The department apparently knew about the allegations back then. It was Boston police officers who took the reports. And in May 1999, after White's then-wife went to Dorchester District Court to get a restraining order, the detective wrote to her captain about what happened, noting the wife "stated that she felt the department was not taking her seriously." The detective told the wife that a superior officer would follow through on the report.
It's not clear if the department launched an internal investigation of either officers' actions at the time. WBUR has asked for internal affairs files for White.
There are questions of whether these allegations were ever considered as White rose through the ranks. He was a sergeant at the time of the divorce, and eventually rose to superintendent, before being named commissioner last week.
Nick Martin, a Walsh spokesperson, said Thursday that before White was tapped to replace outgoing Commissioner William Gross, his vetting "admittedly should have been more thorough."
Martin added that the office expects Kaplan's investigation to be "full, impartial and expedient."
In his statement on Wednesday, Walsh seemed to blame timing for the lack of scrutiny, noting that White was "asked to quickly step into the role" to allow Gross to step down.

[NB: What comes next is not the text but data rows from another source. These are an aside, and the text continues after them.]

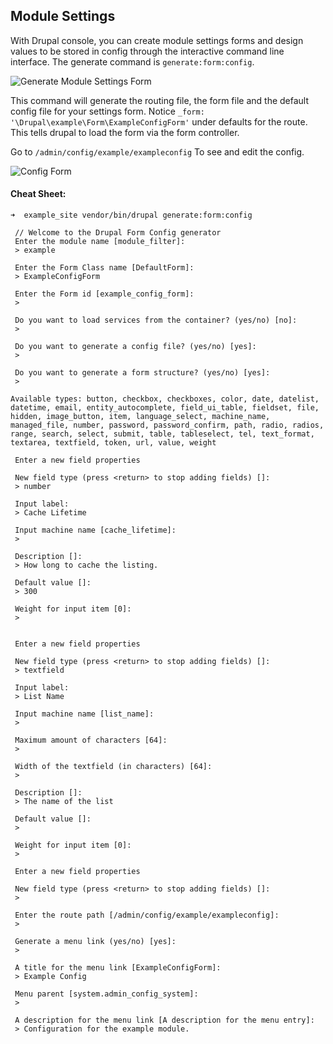 ## Module Settings

With Drupal console, you can create module settings forms and design values to be stored in config through the interactive command line interface. The generate command is `generate:form:config`.

![Generate Module Settings Form](https://user-images.githubusercontent.com/159693/45673815-8add4e00-bae0-11e8-84fd-9e214dd327c3.png)

This command will generate the routing file, the form file and the default config file for your settings form. Notice `_form: '\Drupal\example\Form\ExampleConfigForm'` under defaults for the route. This tells drupal to load the form via the form controller.

Go to `/admin/config/example/exampleconfig` To see and edit the config.

![Config Form](https://user-images.githubusercontent.com/159693/45674699-7c903180-bae2-11e8-80b5-eadd1bd43c9f.png)

#### Cheat Sheet:

```
➜  example_site vendor/bin/drupal generate:form:config

 // Welcome to the Drupal Form Config generator
 Enter the module name [module_filter]:
 > example

 Enter the Form Class name [DefaultForm]:
 > ExampleConfigForm

 Enter the Form id [example_config_form]:
 > 

 Do you want to load services from the container? (yes/no) [no]:
 > 

 Do you want to generate a config file? (yes/no) [yes]:
 > 

 Do you want to generate a form structure? (yes/no) [yes]:
 > 

Available types: button, checkbox, checkboxes, color, date, datelist, datetime, email, entity_autocomplete, field_ui_table, fieldset, file, hidden, image_button, item, language_select, machine_name, managed_file, number, password, password_confirm, path, radio, radios, range, search, select, submit, table, tableselect, tel, text_format, textarea, textfield, token, url, value, weight

 Enter a new field properties

 New field type (press <return> to stop adding fields) []:
 > number

 Input label:
 > Cache Lifetime

 Input machine name [cache_lifetime]:
 > 

 Description []:
 > How long to cache the listing.               

 Default value []:
 > 300

 Weight for input item [0]:
 > 


 Enter a new field properties

 New field type (press <return> to stop adding fields) []:
 > textfield

 Input label:
 > List Name

 Input machine name [list_name]:
 > 

 Maximum amount of characters [64]:
 > 

 Width of the textfield (in characters) [64]:
 > 

 Description []:
 > The name of the list

 Default value []:
 > 

 Weight for input item [0]:
 > 

 Enter a new field properties

 New field type (press <return> to stop adding fields) []:
 > 

 Enter the route path [/admin/config/example/exampleconfig]:
 > 

 Generate a menu link (yes/no) [yes]:
 > 

 A title for the menu link [ExampleConfigForm]:
 > Example Config

 Menu parent [system.admin_config_system]:
 > 

 A description for the menu link [A description for the menu entry]:
 > Configuration for the example module.
```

Whether hiring from within or with a nationwide search, rigorous background checks should be part of the process, said Chuck Wexler, executive director of the Police Executive Research Forum, a think tank that consults with communities on hiring police leaders.
Wexler worked in the Boston Police Department and helped with the search in 2006 that ended with the hiring of an outsider, the former Lowell Police Department leader Ed Davis. The last three commissioners in Boston — William Evans, William Gross and Dennis White — have been insiders.
"I think for Boston this is probably a good time to be thinking, 'Where is Boston? Where does it need to be? What are its strengths and weaknesses and what are the challenges?' " Wexler said. "Usually a police chief is a reflection of the appointing authority, and this will be a key issue for the city."
White was picked by Walsh to serve on the mayor's police reform task force last summer, charged with developing a series of recommendations to increase the oversight and accountability of the Boston Police Department.
Those who served on the panel with White praised his demeanor, his willingness to listen and his commitment to implementing reforms, including former state Rep. Marie St. Fleur.
St. Fleur said what's happening with White gets to what she and her fellow task force members focused on all summer.
"The issue here is there is a consistent issue within the police department around transparency and accountability," she said.
St. Fleur said that she was surprised and sad to hear about the allegations and worried that a single allegation — not a conviction or even a charge — could end his career.
There needs to be a systemic look at the department, she said, to determine whether all police officers are held to the same standard when it comes to misconduct like domestic violence.
Civil rights attorney Howard Friedman, who often brings cases against police officers alleging misconduct, said domestic violence involving police officers is not rare. One analysis of studies found that 21% of officers self-reported abusing an intimate partner.
"It's a stressful job and people bring their jobs home with them," Friedman said. "It's a particular problem for police officers because it would have to be investigated by police officers and prosecuted by district attorneys who work with police officers every day."
It's not unusual for officers not to have consequences, he said.